The task: When you reproduce the data, keep every word exactly as it stands and leave the pictures out.

_ _ _

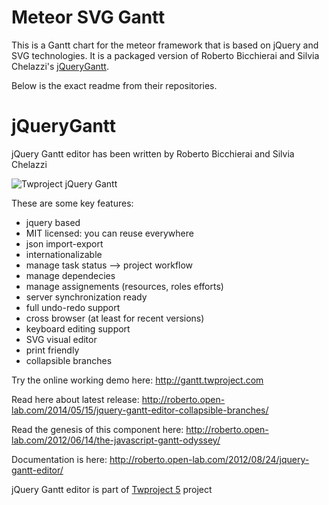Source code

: Meteor SVG Gantt
================
This is a Gantt chart for the meteor framework that is based on jQuery and SVG
technologies. It is a packaged version of Roberto Bicchierai and Silvia Chelazzi's
[jQueryGantt](https://github.com/robicch/jQueryGantt).

Below is the exact readme from their repositories.

jQueryGantt
===========
jQuery Gantt editor has been written by Roberto Bicchierai and Silvia Chelazzi

<img src="http://twproject.s3.amazonaws.com/resources/gantt_github.jpg" alt="Twproject jQuery Gantt" border="0" />

These are some key features:
* jquery based
* MIT licensed: you can reuse everywhere
* json import-export
* internationalizable
* manage task status –> project workflow
* manage dependecies
* manage assignements (resources, roles efforts)
* server synchronization ready
* full undo-redo support
* cross browser (at least for recent versions)
* keyboard editing support
* SVG visual editor
* print friendly
* collapsible branches

Try the online working demo here: http://gantt.twproject.com

Read here about latest release: http://roberto.open-lab.com/2014/05/15/jquery-gantt-editor-collapsible-branches/

Read the genesis of this component here: http://roberto.open-lab.com/2012/06/14/the-javascript-gantt-odyssey/

Documentation is here: http://roberto.open-lab.com/2012/08/24/jquery-gantt-editor/

jQuery Gantt editor is part of <a href="http://www.twproject.com">Twproject 5</a> project
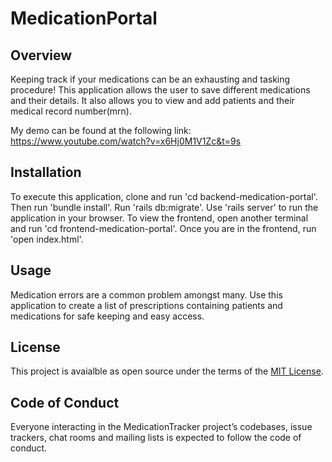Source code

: # MedicationPortal

## Overview
Keeping track if your medications can be an exhausting and tasking procedure! This application allows the user to save different medications and their details. It also allows you to view and add patients and their medical record number(mrn).

My demo can be found at the following link: https://www.youtube.com/watch?v=x6Hj0M1V1Zc&t=9s

## Installation
To execute this application, clone and run 'cd backend-medication-portal'. Then run 'bundle install'. Run 'rails db:migrate'. Use 'rails server' to run the application in your browser. To view the frontend, open another terminal and run 'cd frontend-medication-portal'. Once you are in the frontend, run 'open index.html'.

## Usage
Medication errors are a common problem amongst many. Use this application to create a list of prescriptions containing patients and medications for safe keeping and easy access. 

## License
This project is avaialble as open source under the terms of the [MIT License](https://opensource.org/licenses/MIT).

## Code of Conduct
Everyone interacting in the MedicationTracker project’s codebases, issue trackers, chat rooms and mailing lists is expected to follow the code of conduct.

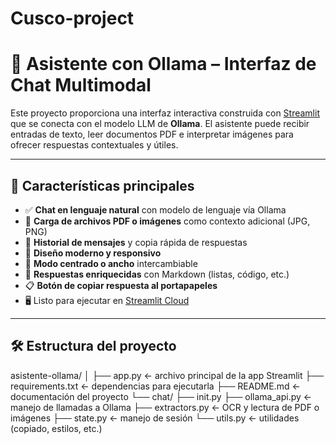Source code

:# Cusco-project
# 🧠 Asistente con Ollama – Interfaz de Chat Multimodal

Este proyecto proporciona una interfaz interactiva construida con [Streamlit](https://streamlit.io) que se conecta con el modelo LLM de **Ollama**. El asistente puede recibir entradas de texto, leer documentos PDF e interpretar imágenes para ofrecer respuestas contextuales y útiles.

---

## 🚀 Características principales

- ✅ **Chat en lenguaje natural** con modelo de lenguaje vía Ollama
- 📎 **Carga de archivos PDF o imágenes** como contexto adicional (JPG, PNG)
- 💬 **Historial de mensajes** y copia rápida de respuestas
- 🎨 **Diseño moderno y responsivo**
- 🌙 **Modo centrado o ancho** intercambiable
- 🧠 **Respuestas enriquecidas** con Markdown (listas, código, etc.)
- 📋 **Botón de copiar respuesta al portapapeles**
- 🖥️ Listo para ejecutar en [Streamlit Cloud](https://streamlit.io/cloud)

---

## 🛠️ Estructura del proyecto

asistente-ollama/
│
├── app.py ← archivo principal de la app Streamlit
├── requirements.txt ← dependencias para ejecutarla
├── README.md ← documentación del proyecto
└── chat/
├── init.py
├── ollama_api.py ← manejo de llamadas a Ollama
├── extractors.py ← OCR y lectura de PDF o imágenes
├── state.py ← manejo de sesión
└── utils.py ← utilidades (copiado, estilos, etc.)
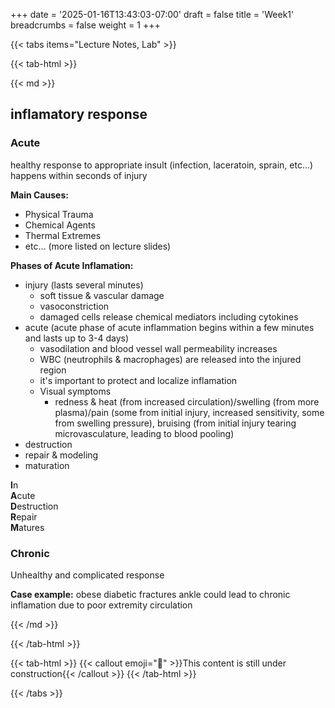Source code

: +++
date = '2025-01-16T13:43:03-07:00'
draft = false
title = 'Week1'
breadcrumbs = false
weight = 1
+++

{{< tabs items="Lecture Notes, Lab" >}}

{{< tab-html >}}

{{< md >}}

## inflamatory response

### Acute
healthy response to appropriate insult (infection, laceratoin, sprain, etc...) happens within seconds of injury

**Main Causes:**
- Physical Trauma
- Chemical Agents
- Thermal Extremes
- etc... (more listed on lecture slides)

**Phases of Acute Inflamation:**
- injury (lasts several minutes)
    - soft tissue & vascular damage
    - vasoconstriction
    - damaged cells release chemical mediators including cytokines
- acute (acute phase of acute inflammation begins within a few minutes and lasts up to 3-4 days)
    - vasodilation and blood vessel wall permeability increases
    - WBC (neutrophils & macrophages) are released into the injured region
    - it's important to protect and localize inflamation
    - Visual symptoms
        - redness & heat (from increased circulation)/swelling (from more plasma)/pain (some from initial injury, increased sensitivity, some from swelling pressure), bruising (from initial injury tearing microvasculature, leading to blood pooling)
- destruction
- repair & modeling
- maturation

**I**n  
**A**cute  
**D**estruction  
**R**epair  
**M**atures

### Chronic
Unhealthy and complicated response

**Case example:** obese diabetic fractures ankle could lead to chronic inflamation due to poor extremity circulation


{{< /md >}}

{{< /tab-html >}}

{{< tab-html >}}
{{< callout emoji="🔨" >}}This content is still under construction{{< /callout >}}
{{< /tab-html >}}

{{< /tabs >}}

_ _ _

Result:
Source code

: Meteor SVG Gantt
================
This is a Gantt chart for the meteor framework that is based on jQuery and SVG
technologies. It is a packaged version of Roberto Bicchierai and Silvia Chelazzi's
[jQueryGantt](https://github.com/robicch/jQueryGantt).

Below is the exact readme from their repositories.

jQueryGantt
===========
jQuery Gantt editor has been written by Roberto Bicchierai and Silvia Chelazzi

<img src="http://twproject.s3.amazonaws.com/resources/gantt_github.jpg" alt="Twproject jQuery Gantt" border="0" />

These are some key features:
* jquery based
* MIT licensed: you can reuse everywhere
* json import-export
* internationalizable
* manage task status –> project workflow
* manage dependecies
* manage assignements (resources, roles efforts)
* server synchronization ready
* full undo-redo support
* cross browser (at least for recent versions)
* keyboard editing support
* SVG visual editor
* print friendly
* collapsible branches

Try the online working demo here: http://gantt.twproject.com

Read here about latest release: http://roberto.open-lab.com/2014/05/15/jquery-gantt-editor-collapsible-branches/

Read the genesis of this component here: http://roberto.open-lab.com/2012/06/14/the-javascript-gantt-odyssey/

Documentation is here: http://roberto.open-lab.com/2012/08/24/jquery-gantt-editor/

jQuery Gantt editor is part of <a href="http://www.twproject.com">Twproject 5</a> project
Source code

: # MedicationPortal

## Overview
Keeping track if your medications can be an exhausting and tasking procedure! This application allows the user to save different medications and their details. It also allows you to view and add patients and their medical record number(mrn).

My demo can be found at the following link: https://www.youtube.com/watch?v=x6Hj0M1V1Zc&t=9s

## Installation
To execute this application, clone and run 'cd backend-medication-portal'. Then run 'bundle install'. Run 'rails db:migrate'. Use 'rails server' to run the application in your browser. To view the frontend, open another terminal and run 'cd frontend-medication-portal'. Once you are in the frontend, run 'open index.html'.

## Usage
Medication errors are a common problem amongst many. Use this application to create a list of prescriptions containing patients and medications for safe keeping and easy access. 

## License
This project is avaialble as open source under the terms of the [MIT License](https://opensource.org/licenses/MIT).

## Code of Conduct
Everyone interacting in the MedicationTracker project’s codebases, issue trackers, chat rooms and mailing lists is expected to follow the code of conduct.

Source code

:# Cusco-project
# 🧠 Asistente con Ollama – Interfaz de Chat Multimodal

Este proyecto proporciona una interfaz interactiva construida con [Streamlit](https://streamlit.io) que se conecta con el modelo LLM de **Ollama**. El asistente puede recibir entradas de texto, leer documentos PDF e interpretar imágenes para ofrecer respuestas contextuales y útiles.

---

## 🚀 Características principales

- ✅ **Chat en lenguaje natural** con modelo de lenguaje vía Ollama
- 📎 **Carga de archivos PDF o imágenes** como contexto adicional (JPG, PNG)
- 💬 **Historial de mensajes** y copia rápida de respuestas
- 🎨 **Diseño moderno y responsivo**
- 🌙 **Modo centrado o ancho** intercambiable
- 🧠 **Respuestas enriquecidas** con Markdown (listas, código, etc.)
- 📋 **Botón de copiar respuesta al portapapeles**
- 🖥️ Listo para ejecutar en [Streamlit Cloud](https://streamlit.io/cloud)

---

## 🛠️ Estructura del proyecto

asistente-ollama/
│
├── app.py ← archivo principal de la app Streamlit
├── requirements.txt ← dependencias para ejecutarla
├── README.md ← documentación del proyecto
└── chat/
├── init.py
├── ollama_api.py ← manejo de llamadas a Ollama
├── extractors.py ← OCR y lectura de PDF o imágenes
├── state.py ← manejo de sesión
└── utils.py ← utilidades (copiado, estilos, etc.)
Source code

: +++
date = '2025-01-16T13:43:03-07:00'
draft = false
title = 'Week1'
breadcrumbs = false
weight = 1
+++

{{< tabs items="Lecture Notes, Lab" >}}

{{< tab-html >}}

{{< md >}}

## inflamatory response

### Acute
healthy response to appropriate insult (infection, laceratoin, sprain, etc...) happens within seconds of injury

**Main Causes:**
- Physical Trauma
- Chemical Agents
- Thermal Extremes
- etc... (more listed on lecture slides)

**Phases of Acute Inflamation:**
- injury (lasts several minutes)
    - soft tissue & vascular damage
    - vasoconstriction
    - damaged cells release chemical mediators including cytokines
- acute (acute phase of acute inflammation begins within a few minutes and lasts up to 3-4 days)
    - vasodilation and blood vessel wall permeability increases
    - WBC (neutrophils & macrophages) are released into the injured region
    - it's important to protect and localize inflamation
    - Visual symptoms
        - redness & heat (from increased circulation)/swelling (from more plasma)/pain (some from initial injury, increased sensitivity, some from swelling pressure), bruising (from initial injury tearing microvasculature, leading to blood pooling)
- destruction
- repair & modeling
- maturation

**I**n  
**A**cute  
**D**estruction  
**R**epair  
**M**atures

### Chronic
Unhealthy and complicated response

**Case example:** obese diabetic fractures ankle could lead to chronic inflamation due to poor extremity circulation


{{< /md >}}

{{< /tab-html >}}

{{< tab-html >}}
{{< callout emoji="🔨" >}}This content is still under construction{{< /callout >}}
{{< /tab-html >}}

{{< /tabs >}}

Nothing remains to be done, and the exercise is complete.